El baúl de los recuerdos
Una de las ventajas de Internet, a la espera de que proporcione otras todavía mayores, es que ya no hay que esperar a la desclasificación de documentos secretos cuarenta años después de lo que en ellos se cuenta para estar al loro de lo que ahora mismo está sucediendo realmente en el mundo de la alta política, altas finanzas, alta porquería. Bien que lo siento, pero las hazañas de un Miguel Strogoff como correo del zar, cualquiera de ellos, se han acabado de una manera muy poco romántica pero mucho más efectiva, porque cuando ha de cambiar de montura a fin de llegar a tiempo de entregar su misiva ya hace días que circula por la red. No es ya que la alta tecnología electrónica liquide un esforzado romanticismo que en realidad nunca existió, sino que inaugura esa querencia por medios mucho más veloces y tal vez más efectivos. Y sobre todo más amplios, así que la carta del zar o de sus secuaces o de sus imitadores o de sus funcionarios llega a su destino antes de que el héroe de antaño monte al equino que habrá de llevarle a su destino. La globalización también era esto, como en su momento explicó Manuel Castells, de manera que cualquier inocente correo electrónico viaja por el ciberespacio hasta que alguien lo caza, pero lo mejor es que también se cazan los correos perversos.
Si hemos de estar expuestos a la información de los internautas, mejor que lo estemos todos que ninguno, así tendrán que hacer un barrido de comunicaciones en los que los mensajes para una cita con la novia se fusionan con las expresiones dolosas o burlonas o despectivas de un secretario de Estado. El juego es fascinante, y alcanza los recortes de la veracidad hasta un extremo que hasta hace poco tiempo parecía inverosímil, como la violación interesada de la intimidad en los facebooks o la sinceridad tantas veces fingida de los twitter, con lo que casi por primera vez en nuestra historia todo el mundo está rodeado de posibles heroísmos más o menos anónimos o declarados. Y como según parece hay Wikileaks para rato, ahí tenemos a Julian Assange como héroe merecido de una historia que acabará por machacarle, pues no se revelan así como así los grandes secretos, siempre peligrosos para todos, de los nuevos zares. Otra cosa es si esa meritoria actividad es periodismo o una correa de transmisión, por cierto que nada simple, que se ofrece sin apenas procesar.

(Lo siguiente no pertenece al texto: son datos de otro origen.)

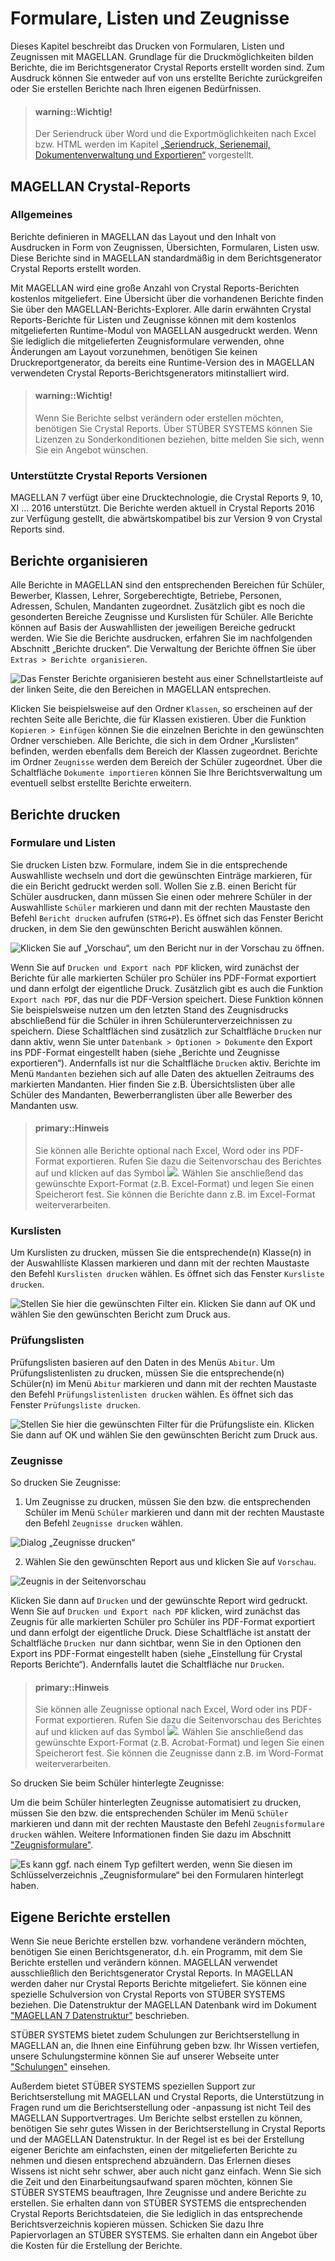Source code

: # Formulare, Listen und Zeugnisse

Dieses Kapitel beschreibt das Drucken von Formularen, Listen und Zeugnissen mit MAGELLAN. Grundlage für die Druckmöglichkeiten bilden Berichte, die im Berichtsgenerator Crystal Reports erstellt worden sind. Zum Ausdruck können Sie entweder auf von uns erstellte Berichte zurückgreifen oder Sie erstellen Berichte nach Ihren eigenen Bedürfnissen.

> #### warning::Wichtig!
>
> Der Seriendruck über Word und die Exportmöglichkeiten nach Excel bzw. HTML werden im Kapitel [„Seriendruck, Serienemail, Dokumentenverwaltung und Exportieren“](https://doc.magellan7.stueber.de/howto/seriendruck.html) vorgestellt.

## MAGELLAN Crystal-Reports

### Allgemeines

Berichte definieren in MAGELLAN das Layout und den Inhalt von Ausdrucken in Form von Zeugnissen, Übersichten, Formularen, Listen usw. Diese Berichte sind in MAGELLAN standardmäßig in dem Berichtsgenerator Crystal Reports erstellt worden. 

Mit MAGELLAN wird eine große Anzahl von Crystal Reports-Berichten kostenlos mitgeliefert. Eine Übersicht über die vorhandenen Berichte finden Sie über den MAGELLAN-Berichts-Explorer. Alle darin erwähnten Crystal Reports-Berichte für Listen und Zeugnisse können mit dem kostenlos mitgelieferten Runtime-Modul von MAGELLAN ausgedruckt werden. Wenn Sie lediglich die mitgelieferten Zeugnisformulare verwenden, ohne Änderungen am Layout vorzunehmen, benötigen Sie keinen Druckreportgenerator, da bereits eine Runtime-Version des in MAGELLAN verwendeten Crystal Reports-Berichtsgenerators mitinstalliert wird. 

> #### warning::Wichtig!
>
> Wenn Sie Berichte selbst verändern oder erstellen möchten, benötigen Sie Crystal Reports. Über STÜBER SYSTEMS können Sie Lizenzen zu Sonderkonditionen beziehen, bitte melden Sie sich, wenn Sie ein Angebot wünschen.

### Unterstützte Crystal Reports Versionen

MAGELLAN 7 verfügt über eine Drucktechnologie, die Crystal Reports 9, 10, XI ... 2016 unterstützt. Die Berichte werden aktuell in Crystal Reports 2016 zur Verfügung gestellt, die abwärtskompatibel bis zur Version 9 von Crystal Reports sind. 



## Berichte organisieren

Alle Berichte in MAGELLAN sind den entsprechenden Bereichen für Schüler, Bewerber, Klassen, Lehrer, Sorgeberechtigte, Betriebe, Personen, Adressen, Schulen, Mandanten zugeordnet. Zusätzlich gibt es noch die gesonderten Bereiche Zeugnisse und Kurslisten für Schüler. Alle Berichte können auf Basis der Auswahllisten der jeweiligen Bereiche gedruckt werden. Wie Sie die Berichte ausdrucken, erfahren Sie im nachfolgenden Abschnitt „Berichte drucken“. Die Verwaltung der Berichte öffnen Sie über `Extras > Berichte organisieren`.
 

![Das Fenster Berichte organisieren besteht aus einer Schnellstartleiste auf der linken Seite, die den Bereichen in MAGELLAN entsprechen.](/images/formulare/formulare1.png)

Klicken Sie beispielsweise auf den Ordner `Klassen`, so erscheinen auf der rechten Seite alle Berichte, die für Klassen existieren. Über die Funktion `Kopieren > Einfügen` können Sie die einzelnen Berichte in den gewünschten Ordner verschieben. Alle Berichte, die sich in dem Ordner „Kurslisten“ befinden, werden ebenfalls dem Bereich der Klassen zugeordnet. Berichte im Ordner `Zeugnisse` werden dem Bereich der Schüler zugeordnet. Über die Schaltfläche `Dokumente importieren` können Sie Ihre Berichtsverwaltung um eventuell selbst erstellte Berichte erweitern.

## Berichte drucken

### Formulare und Listen

Sie drucken Listen bzw. Formulare, indem Sie in die entsprechende Auswahlliste wechseln und dort die gewünschten Einträge markieren, für die ein Bericht gedruckt werden soll. Wollen Sie z.B. einen Bericht für Schüler ausdrucken, dann müssen Sie einen oder mehrere Schüler in der Auswahlliste `Schüler` markieren und dann mit der rechten Maustaste den Befehl `Bericht drucken` aufrufen (`STRG+P`). Es öffnet sich das Fenster Bericht drucken, in dem Sie den gewünschten Bericht auswählen können.
 
![Klicken Sie auf „Vorschau“, um den Bericht nur in der Vorschau zu öffnen.](/images/formulare/formulare2.png)

Wenn Sie auf `Drucken und Export nach PDF` klicken, wird zunächst der Berichte für alle markierten Schüler pro Schüler ins PDF-Format exportiert und dann erfolgt der eigentliche Druck. Zusätzlich gibt es auch die Funktion `Export nach PDF`, das nur die PDF-Version speichert. Diese Funktion können Sie beispielsweise nutzen um den letzten Stand des Zeugnisdrucks abschließend für die Schüler in ihren Schülerunterverzeichnissen zu speichern. Diese Schaltflächen sind zusätzlich zur Schaltfläche `Drucken` nur dann aktiv, wenn Sie unter `Datenbank > Optionen > Dokumente` den Export ins PDF-Format eingestellt haben (siehe „Berichte und Zeugnisse exportieren“). Andernfalls ist nur die Schaltfläche `Drucken` aktiv. Berichte im Menü `Mandanten` beziehen sich auf alle Daten des aktuellen Zeitraums des markierten Mandanten. Hier finden Sie z.B. Übersichtslisten über alle Schüler des Mandanten, Bewerberranglisten über alle Bewerber des Mandanten usw.

> #### primary::Hinweis
>
> Sie können alle Berichte optional nach Excel, Word oder ins PDF-Format exportieren. Rufen Sie dazu die Seitenvorschau des Berichtes auf und klicken auf das Symbol ![ ](/images/formulare/formulare3.png). Wählen Sie anschließend das gewünschte Export-Format (z.B. Excel-Format) und legen Sie einen Speicherort fest. Sie können die Berichte dann z.B. im Excel-Format weiterverarbeiten.

### Kurslisten

Um Kurslisten zu drucken, müssen Sie die entsprechende(n) Klasse(n) in der Auswahlliste Klassen markieren und dann mit der rechten Maustaste den Befehl `Kurslisten drucken` wählen. Es öffnet sich das Fenster `Kursliste drucken`.
 
![Stellen Sie hier die gewünschten Filter ein. Klicken Sie dann auf OK und wählen Sie den gewünschten Bericht zum Druck aus.](/images/formulare/formulare4.png)

### Prüfungslisten

Prüfungslisten basieren auf den Daten in des Menüs `Abitur`. Um Prüfungslistenlisten zu drucken, müssen Sie die entsprechende(n) Schüler(n) im Menü `Abitur` markieren und dann mit der rechten Maustaste den Befehl `Prüfungslistenlisten drucken` wählen. Es öffnet sich das Fenster `Prüfungsliste drucken`.
 
![Stellen Sie hier die gewünschten Filter für die Prüfungsliste ein. Klicken Sie dann auf OK und wählen Sie den gewünschten Bericht zum Druck aus.](/images/formulare/formulare5.png)

### Zeugnisse

So drucken Sie Zeugnisse:

1. Um Zeugnisse zu drucken, müssen Sie den bzw. die entsprechenden Schüler im  Menü `Schüler` markieren und dann mit der rechten Maustaste den Befehl `Zeugnisse drucken` wählen.
 
![Dialog „Zeugnisse drucken“](/images/formulare/formulare6.png)

2. Wählen Sie den gewünschten Report aus und klicken Sie auf `Vorschau`.
 
![Zeugnis in der Seitenvorschau](/images/formulare/formulare7.png)

Klicken Sie dann auf `Drucken` und der gewünschte Report wird gedruckt. Wenn Sie auf `Drucken und Export nach PDF` klicken, wird zunächst das Zeugnis für alle markierten Schüler pro Schüler ins PDF-Format exportiert und dann erfolgt der eigentliche Druck. Diese Schaltfläche ist anstatt der Schaltfläche `Drucken `nur dann sichtbar, wenn Sie in den Optionen den Export ins PDF-Format eingestellt haben (siehe „Einstellung für Crystal Reports Berichte“). Andernfalls lautet die Schaltfläche nur `Drucken`.

> #### primary::Hinweis
>
>  Sie können alle Zeugnisse optional nach Excel, Word oder ins PDF-Format exportieren. Rufen Sie dazu die Seitenvorschau des Berichtes auf und klicken auf das Symbol ![ ](/images/formulare/formulare3.png). Wählen Sie anschließend das gewünschte Export-Format (z.B. Acrobat-Format) und legen Sie einen Speicherort fest. Sie können die Zeugnisse dann z.B. im Word-Format weiterverarbeiten.

So drucken Sie beim Schüler hinterlegte Zeugnisse: 

Um die beim Schüler hinterlegten Zeugnisse automatisiert zu drucken, müssen Sie den bzw. die entsprechenden Schüler im  Menü `Schüler` markieren und dann mit der rechten Maustaste den Befehl `Zeugnisformulare drucken` wählen. Weitere Informationen finden Sie dazu im Abschnitt ["Zeugnisformulare"](https://doc.magellan7.stueber.de/howto/zeugnisdaten.html#zeugnisformulare).
 
![Es kann ggf. nach einem Typ gefiltert werden, wenn Sie diesen im Schlüsselverzeichnis „Zeugnisformulare“ bei den Formularen hinterlegt haben.](/images/formulare/formulare8.png)

## Eigene Berichte erstellen

Wenn Sie neue Berichte erstellen bzw. vorhandene verändern möchten,  benötigen Sie einen Berichtsgenerator, d.h. ein Programm, mit dem Sie Berichte erstellen und verändern können. MAGELLAN verwendet ausschließlich den Berichtsgenerator Crystal Reports. In MAGELLAN werden daher nur Crystal Reports Berichte mitgeliefert. Sie können eine spezielle Schulversion von Crystal Reports von STÜBER SYSTEMS beziehen. 
Die Datenstruktur der MAGELLAN Datenbank wird im Dokument ["MAGELLAN 7 Datenstruktur"](https://doc.magellan7-datenstruktur.stueber.de/) beschrieben.


STÜBER SYSTEMS bietet zudem Schulungen zur Berichtserstellung in MAGELLAN an, die Ihnen eine Einführung geben bzw. Ihr Wissen vertiefen, unsere Schulungstermine können Sie auf unserer Webseite unter ["Schulungen"](https://www.stueber.de/training.php) einsehen. 

Außerdem bietet STÜBER SYSTEMS speziellen Support zur Berichtserstellung mit MAGELLAN und Crystal Reports, die Unterstützung in Fragen rund um die Berichtserstellung oder -anpassung ist nicht Teil des MAGELLAN Supportvertrages. Um Berichte selbst erstellen zu können, benötigen Sie sehr gutes Wissen in der Berichtserstellung in Crystal Reports und der MAGELLAN Datenstruktur. 
In der Regel ist es bei der Erstellung eigener Berichte am einfachsten, einen der mitgelieferten Berichte zu nehmen und diesen entsprechend abzuändern. Das Erlernen dieses Wissens ist nicht sehr schwer, aber auch nicht ganz einfach. Wenn Sie sich die Zeit und den Einarbeitungsaufwand sparen möchten, können Sie STÜBER SYSTEMS beauftragen, Ihre Zeugnisse und andere Berichte zu erstellen. Sie erhalten dann von STÜBER SYSTEMS die entsprechenden Crystal Reports Berichtsdateien, die Sie lediglich in das entsprechende Berichtsverzeichnis kopieren müssen. Schicken Sie dazu Ihre Papiervorlagen an STÜBER SYSTEMS. Sie erhalten dann ein Angebot über die Kosten für die Erstellung der Berichte.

Y, sin embargo, es un material del que los medios escritos no pueden dejar de dar cuenta, no tanto para volcar sin más lo que dice la fuente informática a papel impreso como para intentar desentrañarlo en toda la amplitud de sus detalles. Y ahí se ve claramente que, por ahora, la colaboración entre los medios resulta imprescindible para informar a los lectores. El soporte es distinto, pero ambos lo deben todo a la lectura.